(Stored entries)
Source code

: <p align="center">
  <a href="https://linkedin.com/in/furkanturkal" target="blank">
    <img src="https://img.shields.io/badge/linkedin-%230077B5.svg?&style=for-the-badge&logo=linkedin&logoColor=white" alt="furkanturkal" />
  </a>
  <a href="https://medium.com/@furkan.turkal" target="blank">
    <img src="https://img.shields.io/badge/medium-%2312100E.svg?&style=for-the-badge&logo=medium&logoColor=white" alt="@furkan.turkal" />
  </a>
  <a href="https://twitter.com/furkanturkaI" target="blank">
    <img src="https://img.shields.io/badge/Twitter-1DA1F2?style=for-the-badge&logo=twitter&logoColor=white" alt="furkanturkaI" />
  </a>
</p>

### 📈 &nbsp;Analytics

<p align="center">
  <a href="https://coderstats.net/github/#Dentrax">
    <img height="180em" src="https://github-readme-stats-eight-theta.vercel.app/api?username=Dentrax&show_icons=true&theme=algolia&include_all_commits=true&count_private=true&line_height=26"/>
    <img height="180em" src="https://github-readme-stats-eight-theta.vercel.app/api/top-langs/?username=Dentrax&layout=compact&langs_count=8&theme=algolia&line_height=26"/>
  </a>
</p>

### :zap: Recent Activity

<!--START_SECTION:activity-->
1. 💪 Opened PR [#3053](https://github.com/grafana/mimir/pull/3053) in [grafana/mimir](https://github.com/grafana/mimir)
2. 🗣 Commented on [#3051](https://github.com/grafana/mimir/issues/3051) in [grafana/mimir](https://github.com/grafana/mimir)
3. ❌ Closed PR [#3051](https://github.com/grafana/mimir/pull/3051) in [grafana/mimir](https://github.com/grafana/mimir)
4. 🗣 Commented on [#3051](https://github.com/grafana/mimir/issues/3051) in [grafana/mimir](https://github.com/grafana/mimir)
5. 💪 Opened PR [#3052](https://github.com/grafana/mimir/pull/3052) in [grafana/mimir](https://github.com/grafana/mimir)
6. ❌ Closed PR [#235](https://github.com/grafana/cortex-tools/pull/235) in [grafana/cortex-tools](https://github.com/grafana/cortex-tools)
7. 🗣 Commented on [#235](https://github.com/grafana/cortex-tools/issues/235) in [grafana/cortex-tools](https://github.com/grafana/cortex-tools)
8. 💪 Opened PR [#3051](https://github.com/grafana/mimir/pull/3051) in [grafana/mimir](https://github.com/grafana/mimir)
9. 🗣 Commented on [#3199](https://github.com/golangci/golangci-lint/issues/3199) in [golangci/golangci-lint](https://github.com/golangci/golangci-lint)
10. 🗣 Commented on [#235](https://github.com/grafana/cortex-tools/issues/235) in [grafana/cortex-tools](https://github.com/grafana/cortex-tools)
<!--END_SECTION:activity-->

How to complete this task>
Output only the lines running from the line with "### :zap: Recent Activity" through the final line of the data, inclusive.

Worked solution>
### :zap: Recent Activity

<!--START_SECTION:activity-->
1. 💪 Opened PR [#3053](https://github.com/grafana/mimir/pull/3053) in [grafana/mimir](https://github.com/grafana/mimir)
2. 🗣 Commented on [#3051](https://github.com/grafana/mimir/issues/3051) in [grafana/mimir](https://github.com/grafana/mimir)
3. ❌ Closed PR [#3051](https://github.com/grafana/mimir/pull/3051) in [grafana/mimir](https://github.com/grafana/mimir)
4. 🗣 Commented on [#3051](https://github.com/grafana/mimir/issues/3051) in [grafana/mimir](https://github.com/grafana/mimir)
5. 💪 Opened PR [#3052](https://github.com/grafana/mimir/pull/3052) in [grafana/mimir](https://github.com/grafana/mimir)
6. ❌ Closed PR [#235](https://github.com/grafana/cortex-tools/pull/235) in [grafana/cortex-tools](https://github.com/grafana/cortex-tools)
7. 🗣 Commented on [#235](https://github.com/grafana/cortex-tools/issues/235) in [grafana/cortex-tools](https://github.com/grafana/cortex-tools)
8. 💪 Opened PR [#3051](https://github.com/grafana/mimir/pull/3051) in [grafana/mimir](https://github.com/grafana/mimir)
9. 🗣 Commented on [#3199](https://github.com/golangci/golangci-lint/issues/3199) in [golangci/golangci-lint](https://github.com/golangci/golangci-lint)
10. 🗣 Commented on [#235](https://github.com/grafana/cortex-tools/issues/235) in [grafana/cortex-tools](https://github.com/grafana/cortex-tools)
<!--END_SECTION:activity-->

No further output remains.